欧州委 穀物市場逼迫で今秋と来春の強制減反を停止 最低1000万トンの増産を見込む

農業情報研究所(WAPIC)

07.9.14

  欧州委員会が9月13日、ますます逼迫する穀物市場の状況に対応するために、今秋と来春の作付けに当たっての強制減反(セット・アサイド)率をゼロとする(すなわち義務的減反を停止する)と提案した。7月16日の農相理事会の要請(EU 穀物需給逼迫で強制減反を廃止,07.7.19)に応え、フィッシャー・ボゥエル担当委員が既に示唆していたものである。

 European Commission,Cereals: Commission proposes to set at zero the set-aside rate for autumn 2007 and spring 2008 sowings,,9.13

 EU27ヵ国の2006年の穀物収穫量は、気象条件の影響で予想を下回る2億6550万トンにとどまり、当初は1400万トンあった2006/2007年度公的在庫は、現在(9月)は100万トンにまで減ってしまった。その多くもハンガリーのトウモロコシでしかない。民間在庫についても、すべてのアナリストが大幅減少で一致している。

 さらに、西欧諸国における4月の乾燥と異例の暑さに続く夏の悪天候、南東部の干ばつと熱波のために、2007年の収穫量も昨年を下回ると見込まれるに至った。そのために、2007/2008販売年度末のEU民間在庫はさらなる減少が見込まれる。世界的にみても、主要輸出国の2007/2008年度期末在庫は歴史的低レベルに落ち込むと予想されている。穀物供給をめぐるこのような状況から、穀物価格は既に歴史的高レベルに張り付いている。このままでは、EU市場は重大な危機に見舞われることになるだろう。

 このような穀物市場の状況が、過剰生産解消のために80年代末に自主的ベースで始まり、価格保証・輸入課徴金による域内農業保護を保証価格低下分の直接補助・関税保護に切り換えた92年CAP改革で義務化された減反の停止につながることになった。

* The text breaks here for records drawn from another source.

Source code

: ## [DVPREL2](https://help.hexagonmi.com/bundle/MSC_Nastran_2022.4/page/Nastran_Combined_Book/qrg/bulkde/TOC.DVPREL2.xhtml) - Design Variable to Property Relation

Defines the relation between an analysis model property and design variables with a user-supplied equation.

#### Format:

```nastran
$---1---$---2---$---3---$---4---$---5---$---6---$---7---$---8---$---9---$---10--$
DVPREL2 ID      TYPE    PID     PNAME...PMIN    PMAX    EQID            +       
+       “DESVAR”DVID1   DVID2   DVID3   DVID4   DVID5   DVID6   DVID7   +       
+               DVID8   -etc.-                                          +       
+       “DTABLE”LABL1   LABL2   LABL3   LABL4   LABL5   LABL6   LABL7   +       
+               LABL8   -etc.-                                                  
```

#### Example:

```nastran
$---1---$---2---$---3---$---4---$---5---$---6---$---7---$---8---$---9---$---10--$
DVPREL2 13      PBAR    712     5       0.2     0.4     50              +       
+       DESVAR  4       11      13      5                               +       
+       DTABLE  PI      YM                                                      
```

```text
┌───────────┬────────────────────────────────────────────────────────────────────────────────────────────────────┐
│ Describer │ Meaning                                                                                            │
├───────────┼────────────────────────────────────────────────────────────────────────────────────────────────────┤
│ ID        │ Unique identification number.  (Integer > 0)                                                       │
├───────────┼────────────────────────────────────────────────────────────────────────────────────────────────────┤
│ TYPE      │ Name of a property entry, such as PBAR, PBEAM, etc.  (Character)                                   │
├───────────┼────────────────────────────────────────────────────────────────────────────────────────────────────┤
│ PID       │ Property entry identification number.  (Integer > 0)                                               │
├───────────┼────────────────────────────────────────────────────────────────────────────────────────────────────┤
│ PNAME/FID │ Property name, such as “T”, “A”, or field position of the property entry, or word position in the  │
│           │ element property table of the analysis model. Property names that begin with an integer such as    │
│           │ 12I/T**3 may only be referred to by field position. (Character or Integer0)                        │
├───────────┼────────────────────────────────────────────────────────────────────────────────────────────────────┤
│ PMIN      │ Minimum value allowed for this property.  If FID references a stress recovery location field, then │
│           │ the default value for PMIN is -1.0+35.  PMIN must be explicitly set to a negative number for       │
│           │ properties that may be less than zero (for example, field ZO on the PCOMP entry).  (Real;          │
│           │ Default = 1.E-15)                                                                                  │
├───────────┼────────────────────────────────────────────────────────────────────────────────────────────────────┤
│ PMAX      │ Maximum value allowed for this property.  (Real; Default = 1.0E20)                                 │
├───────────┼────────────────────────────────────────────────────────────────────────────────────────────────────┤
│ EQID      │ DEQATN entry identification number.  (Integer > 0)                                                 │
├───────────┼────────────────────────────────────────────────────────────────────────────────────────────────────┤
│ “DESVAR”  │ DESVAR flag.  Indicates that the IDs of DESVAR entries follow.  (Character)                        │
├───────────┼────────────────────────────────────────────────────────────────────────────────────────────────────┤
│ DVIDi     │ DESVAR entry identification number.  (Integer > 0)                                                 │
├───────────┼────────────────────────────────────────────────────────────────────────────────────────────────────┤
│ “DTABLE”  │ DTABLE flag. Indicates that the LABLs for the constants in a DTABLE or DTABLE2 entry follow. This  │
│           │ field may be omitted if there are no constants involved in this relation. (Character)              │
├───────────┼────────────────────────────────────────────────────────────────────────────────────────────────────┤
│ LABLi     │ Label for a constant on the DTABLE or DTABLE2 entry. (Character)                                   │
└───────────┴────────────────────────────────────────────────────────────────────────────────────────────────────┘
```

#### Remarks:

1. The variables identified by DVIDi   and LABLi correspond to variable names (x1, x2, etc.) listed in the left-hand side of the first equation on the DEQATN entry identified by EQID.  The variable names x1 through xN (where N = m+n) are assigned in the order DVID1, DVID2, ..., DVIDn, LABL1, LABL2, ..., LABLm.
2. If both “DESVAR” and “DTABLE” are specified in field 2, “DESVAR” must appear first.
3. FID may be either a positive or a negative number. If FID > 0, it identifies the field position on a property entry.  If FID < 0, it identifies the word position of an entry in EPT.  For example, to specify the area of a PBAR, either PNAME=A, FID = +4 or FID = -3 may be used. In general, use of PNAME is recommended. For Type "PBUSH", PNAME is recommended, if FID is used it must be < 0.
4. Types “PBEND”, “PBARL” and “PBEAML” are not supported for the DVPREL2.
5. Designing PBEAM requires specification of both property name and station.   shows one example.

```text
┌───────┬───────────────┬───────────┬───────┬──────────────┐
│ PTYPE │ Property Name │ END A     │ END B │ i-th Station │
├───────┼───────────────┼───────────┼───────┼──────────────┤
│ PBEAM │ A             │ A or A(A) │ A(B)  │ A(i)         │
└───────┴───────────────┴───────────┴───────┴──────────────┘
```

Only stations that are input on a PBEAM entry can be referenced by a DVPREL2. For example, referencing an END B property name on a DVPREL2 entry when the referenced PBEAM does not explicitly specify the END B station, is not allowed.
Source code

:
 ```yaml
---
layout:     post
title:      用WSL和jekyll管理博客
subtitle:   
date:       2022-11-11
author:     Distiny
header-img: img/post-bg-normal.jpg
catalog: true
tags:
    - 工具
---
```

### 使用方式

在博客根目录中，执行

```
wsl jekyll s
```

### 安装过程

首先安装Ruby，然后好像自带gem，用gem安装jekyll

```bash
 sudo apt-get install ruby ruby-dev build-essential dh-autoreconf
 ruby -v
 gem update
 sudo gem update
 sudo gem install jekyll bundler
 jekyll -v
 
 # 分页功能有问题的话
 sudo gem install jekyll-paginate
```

 欧州委員会は、これにより、少なくとも1000万トンの生産増加を期待する。現在の強制減反面積は380万fである。義務的減反率をゼロとするということは、農業者の耕作を義務づけるということではない。減反は自主的に継続できるし、環境支払の対象となる義務的減反地もある。しかし、欧州委員会は、380万fのうち、160万fから290万fが耕作に復帰すると見込む。これで最低1000万トンの増産が期待できる。農業者がこれらの土地を油料作物ではなく穀物の生産に当てるとすれば、1700万トンの増産もあり得る。これにより、EU穀物市場の緊張は大きく和らぐことになる。

 世界的には需給が逼迫、価格上昇が止まらない米の減反を続ける日本、本当に世界にも稀な国になりそうだ。 一番頼りになる基礎食料を消費者が棄てるという特異な社会だから仕方がないことではあるが。ただ、EUの減反停止も、あくまでも穀物市場の緊急事態に対応する一時的措置だ。減反政策の将来は、今年11月に始まるCAPの"健康チェック”のなかで議論されることになる。ボゥエル委員は、減反がなお適切な政策手段かどうか精査するが、それがもたらす環境便益の維持は確保したいと言う。